• WHAT YOU SHOULD DO:
The reply to the records below should contain exactly the lines from the line with "#### Assigning the" through the line with "陳彥嘉 0324062 資管3B", and nothing besides.

%%

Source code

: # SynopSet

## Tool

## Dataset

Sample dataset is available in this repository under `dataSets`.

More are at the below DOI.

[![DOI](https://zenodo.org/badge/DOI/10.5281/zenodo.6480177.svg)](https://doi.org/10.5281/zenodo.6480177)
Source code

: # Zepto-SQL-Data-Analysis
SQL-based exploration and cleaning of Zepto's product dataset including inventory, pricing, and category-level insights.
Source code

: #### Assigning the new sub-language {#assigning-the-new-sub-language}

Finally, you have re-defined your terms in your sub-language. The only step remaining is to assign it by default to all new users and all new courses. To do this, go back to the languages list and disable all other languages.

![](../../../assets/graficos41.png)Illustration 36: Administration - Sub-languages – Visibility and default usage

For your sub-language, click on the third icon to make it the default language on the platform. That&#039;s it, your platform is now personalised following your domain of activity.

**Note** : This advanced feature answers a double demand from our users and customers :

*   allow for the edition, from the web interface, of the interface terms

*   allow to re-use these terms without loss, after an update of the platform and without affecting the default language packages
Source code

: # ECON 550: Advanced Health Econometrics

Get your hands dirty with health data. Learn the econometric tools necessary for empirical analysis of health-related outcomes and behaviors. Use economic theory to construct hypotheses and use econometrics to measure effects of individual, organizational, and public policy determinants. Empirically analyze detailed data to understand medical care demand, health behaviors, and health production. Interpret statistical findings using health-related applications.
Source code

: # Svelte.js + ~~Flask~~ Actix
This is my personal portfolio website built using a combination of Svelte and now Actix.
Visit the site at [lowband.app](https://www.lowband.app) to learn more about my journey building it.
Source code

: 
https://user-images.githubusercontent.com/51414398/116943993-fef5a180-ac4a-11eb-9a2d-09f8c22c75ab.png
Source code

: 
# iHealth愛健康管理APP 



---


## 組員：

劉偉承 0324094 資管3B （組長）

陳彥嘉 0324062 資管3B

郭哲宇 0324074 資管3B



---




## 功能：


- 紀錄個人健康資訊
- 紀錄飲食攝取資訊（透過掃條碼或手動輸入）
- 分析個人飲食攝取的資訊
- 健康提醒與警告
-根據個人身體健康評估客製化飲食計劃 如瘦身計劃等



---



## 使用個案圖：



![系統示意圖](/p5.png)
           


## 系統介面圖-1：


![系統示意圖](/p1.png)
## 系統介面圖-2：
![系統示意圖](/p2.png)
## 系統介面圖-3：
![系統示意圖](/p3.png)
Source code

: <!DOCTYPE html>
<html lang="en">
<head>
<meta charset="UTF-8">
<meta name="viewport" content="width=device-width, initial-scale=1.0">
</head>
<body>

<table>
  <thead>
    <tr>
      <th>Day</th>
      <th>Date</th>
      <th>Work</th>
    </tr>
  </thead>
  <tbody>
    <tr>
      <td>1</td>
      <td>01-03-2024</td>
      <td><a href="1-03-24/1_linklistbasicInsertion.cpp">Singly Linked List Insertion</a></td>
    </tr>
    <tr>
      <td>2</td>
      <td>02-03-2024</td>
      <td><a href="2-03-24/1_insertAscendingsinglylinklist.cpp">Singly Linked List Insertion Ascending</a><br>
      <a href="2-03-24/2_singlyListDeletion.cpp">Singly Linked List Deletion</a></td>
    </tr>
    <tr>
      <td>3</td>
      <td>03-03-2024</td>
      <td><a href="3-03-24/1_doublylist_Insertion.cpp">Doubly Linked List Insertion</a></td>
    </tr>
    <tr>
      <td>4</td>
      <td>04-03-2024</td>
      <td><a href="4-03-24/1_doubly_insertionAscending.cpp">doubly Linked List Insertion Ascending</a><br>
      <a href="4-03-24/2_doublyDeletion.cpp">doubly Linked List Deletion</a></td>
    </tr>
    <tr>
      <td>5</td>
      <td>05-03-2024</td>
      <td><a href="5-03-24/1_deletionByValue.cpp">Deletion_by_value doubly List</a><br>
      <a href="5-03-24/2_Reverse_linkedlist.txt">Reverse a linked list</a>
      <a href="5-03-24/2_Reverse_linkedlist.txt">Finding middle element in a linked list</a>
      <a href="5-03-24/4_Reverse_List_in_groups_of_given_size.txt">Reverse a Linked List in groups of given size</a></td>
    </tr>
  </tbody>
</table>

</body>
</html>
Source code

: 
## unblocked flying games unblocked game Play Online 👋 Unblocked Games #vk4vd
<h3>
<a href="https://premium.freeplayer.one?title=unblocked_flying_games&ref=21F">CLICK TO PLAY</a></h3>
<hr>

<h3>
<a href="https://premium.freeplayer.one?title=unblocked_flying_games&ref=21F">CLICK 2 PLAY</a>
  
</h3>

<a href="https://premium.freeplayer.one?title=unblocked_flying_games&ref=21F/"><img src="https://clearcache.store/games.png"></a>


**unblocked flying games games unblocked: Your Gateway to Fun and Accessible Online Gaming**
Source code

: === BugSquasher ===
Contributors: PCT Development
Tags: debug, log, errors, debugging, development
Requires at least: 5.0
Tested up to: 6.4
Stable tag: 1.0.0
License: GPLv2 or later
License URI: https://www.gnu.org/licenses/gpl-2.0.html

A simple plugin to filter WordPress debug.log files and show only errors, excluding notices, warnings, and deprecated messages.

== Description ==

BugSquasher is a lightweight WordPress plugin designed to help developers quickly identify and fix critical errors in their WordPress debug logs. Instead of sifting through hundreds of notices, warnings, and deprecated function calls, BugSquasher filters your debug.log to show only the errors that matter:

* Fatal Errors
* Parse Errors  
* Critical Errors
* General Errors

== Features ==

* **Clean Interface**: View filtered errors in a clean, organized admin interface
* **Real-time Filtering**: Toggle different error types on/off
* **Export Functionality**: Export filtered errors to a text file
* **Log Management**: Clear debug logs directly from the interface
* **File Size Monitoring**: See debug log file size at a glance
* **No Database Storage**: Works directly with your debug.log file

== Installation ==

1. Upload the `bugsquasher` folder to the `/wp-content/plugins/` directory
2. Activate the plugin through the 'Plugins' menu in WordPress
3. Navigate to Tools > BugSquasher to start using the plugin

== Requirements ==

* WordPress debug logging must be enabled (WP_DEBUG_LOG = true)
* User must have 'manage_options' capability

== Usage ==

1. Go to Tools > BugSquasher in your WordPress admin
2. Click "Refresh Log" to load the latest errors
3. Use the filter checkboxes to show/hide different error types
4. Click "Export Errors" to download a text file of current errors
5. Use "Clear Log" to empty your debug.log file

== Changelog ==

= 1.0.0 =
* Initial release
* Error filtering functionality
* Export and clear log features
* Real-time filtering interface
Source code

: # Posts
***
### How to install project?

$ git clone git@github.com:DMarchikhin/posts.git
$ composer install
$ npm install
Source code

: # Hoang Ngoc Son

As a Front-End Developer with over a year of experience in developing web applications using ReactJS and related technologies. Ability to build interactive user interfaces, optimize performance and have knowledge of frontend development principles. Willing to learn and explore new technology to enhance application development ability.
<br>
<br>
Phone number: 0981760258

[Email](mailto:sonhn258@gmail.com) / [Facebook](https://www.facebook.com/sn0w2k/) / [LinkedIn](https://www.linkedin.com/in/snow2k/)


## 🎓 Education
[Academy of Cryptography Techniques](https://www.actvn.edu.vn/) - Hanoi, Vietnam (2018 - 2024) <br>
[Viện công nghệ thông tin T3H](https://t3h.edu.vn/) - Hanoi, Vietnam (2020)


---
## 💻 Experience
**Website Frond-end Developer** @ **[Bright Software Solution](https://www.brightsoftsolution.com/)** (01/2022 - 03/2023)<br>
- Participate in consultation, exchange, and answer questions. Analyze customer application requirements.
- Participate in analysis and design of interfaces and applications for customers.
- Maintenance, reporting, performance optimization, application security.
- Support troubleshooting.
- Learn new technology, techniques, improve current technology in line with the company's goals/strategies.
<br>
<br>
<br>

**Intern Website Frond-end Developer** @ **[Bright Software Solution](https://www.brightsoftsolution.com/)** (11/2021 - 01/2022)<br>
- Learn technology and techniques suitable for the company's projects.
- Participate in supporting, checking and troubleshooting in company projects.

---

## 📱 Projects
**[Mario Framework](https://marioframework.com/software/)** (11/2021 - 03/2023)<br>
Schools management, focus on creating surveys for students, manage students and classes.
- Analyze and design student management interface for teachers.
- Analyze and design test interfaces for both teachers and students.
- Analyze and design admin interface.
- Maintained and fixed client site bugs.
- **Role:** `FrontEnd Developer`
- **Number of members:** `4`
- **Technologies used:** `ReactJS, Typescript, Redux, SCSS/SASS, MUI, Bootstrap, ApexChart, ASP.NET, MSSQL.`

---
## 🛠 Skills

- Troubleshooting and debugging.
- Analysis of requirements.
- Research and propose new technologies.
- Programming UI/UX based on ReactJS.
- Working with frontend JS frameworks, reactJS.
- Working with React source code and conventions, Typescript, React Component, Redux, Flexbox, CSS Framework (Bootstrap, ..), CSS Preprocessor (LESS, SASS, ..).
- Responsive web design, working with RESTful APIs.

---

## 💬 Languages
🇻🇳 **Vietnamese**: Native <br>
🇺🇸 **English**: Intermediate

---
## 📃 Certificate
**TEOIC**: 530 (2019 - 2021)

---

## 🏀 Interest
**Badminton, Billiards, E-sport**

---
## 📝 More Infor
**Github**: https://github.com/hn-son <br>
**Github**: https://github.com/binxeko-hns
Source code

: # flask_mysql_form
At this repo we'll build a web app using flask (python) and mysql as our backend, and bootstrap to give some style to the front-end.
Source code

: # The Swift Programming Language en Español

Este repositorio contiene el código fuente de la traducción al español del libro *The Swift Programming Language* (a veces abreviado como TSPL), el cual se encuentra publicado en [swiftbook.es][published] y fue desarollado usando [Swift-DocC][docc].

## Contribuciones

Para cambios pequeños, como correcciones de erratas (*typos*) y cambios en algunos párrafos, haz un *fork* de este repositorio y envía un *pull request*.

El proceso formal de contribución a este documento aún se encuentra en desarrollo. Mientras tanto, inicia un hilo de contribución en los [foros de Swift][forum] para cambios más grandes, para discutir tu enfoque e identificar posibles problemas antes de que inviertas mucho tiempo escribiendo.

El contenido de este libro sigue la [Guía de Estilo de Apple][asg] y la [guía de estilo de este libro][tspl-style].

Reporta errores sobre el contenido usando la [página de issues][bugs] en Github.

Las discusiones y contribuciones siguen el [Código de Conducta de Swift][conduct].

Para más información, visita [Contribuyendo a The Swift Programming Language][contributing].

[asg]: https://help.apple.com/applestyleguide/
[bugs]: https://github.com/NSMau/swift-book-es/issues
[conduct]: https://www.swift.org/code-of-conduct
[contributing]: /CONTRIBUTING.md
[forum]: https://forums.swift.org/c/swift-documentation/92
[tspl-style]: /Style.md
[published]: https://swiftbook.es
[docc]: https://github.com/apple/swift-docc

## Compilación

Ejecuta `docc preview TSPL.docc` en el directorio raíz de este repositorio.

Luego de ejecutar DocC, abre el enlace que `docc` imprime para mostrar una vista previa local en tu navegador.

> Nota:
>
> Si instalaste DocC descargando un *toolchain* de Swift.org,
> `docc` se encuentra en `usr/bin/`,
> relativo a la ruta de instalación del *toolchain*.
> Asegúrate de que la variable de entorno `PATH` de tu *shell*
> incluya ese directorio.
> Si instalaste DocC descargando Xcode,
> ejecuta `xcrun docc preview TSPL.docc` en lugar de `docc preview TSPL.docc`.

%%

• OUTPUT OF THE TASK:
: #### Assigning the new sub-language {#assigning-the-new-sub-language}

Finally, you have re-defined your terms in your sub-language. The only step remaining is to assign it by default to all new users and all new courses. To do this, go back to the languages list and disable all other languages.

![](../../../assets/graficos41.png)Illustration 36: Administration - Sub-languages – Visibility and default usage

For your sub-language, click on the third icon to make it the default language on the platform. That&#039;s it, your platform is now personalised following your domain of activity.

**Note** : This advanced feature answers a double demand from our users and customers :

*   allow for the edition, from the web interface, of the interface terms

*   allow to re-use these terms without loss, after an update of the platform and without affecting the default language packages
Source code

: # ECON 550: Advanced Health Econometrics

Get your hands dirty with health data. Learn the econometric tools necessary for empirical analysis of health-related outcomes and behaviors. Use economic theory to construct hypotheses and use econometrics to measure effects of individual, organizational, and public policy determinants. Empirically analyze detailed data to understand medical care demand, health behaviors, and health production. Interpret statistical findings using health-related applications.
Source code

: # Svelte.js + ~~Flask~~ Actix
This is my personal portfolio website built using a combination of Svelte and now Actix.
Visit the site at [lowband.app](https://www.lowband.app) to learn more about my journey building it.
Source code

: 
https://user-images.githubusercontent.com/51414398/116943993-fef5a180-ac4a-11eb-9a2d-09f8c22c75ab.png
Source code

: 
# iHealth愛健康管理APP 



---


## 組員：

劉偉承 0324094 資管3B （組長）

陳彥嘉 0324062 資管3B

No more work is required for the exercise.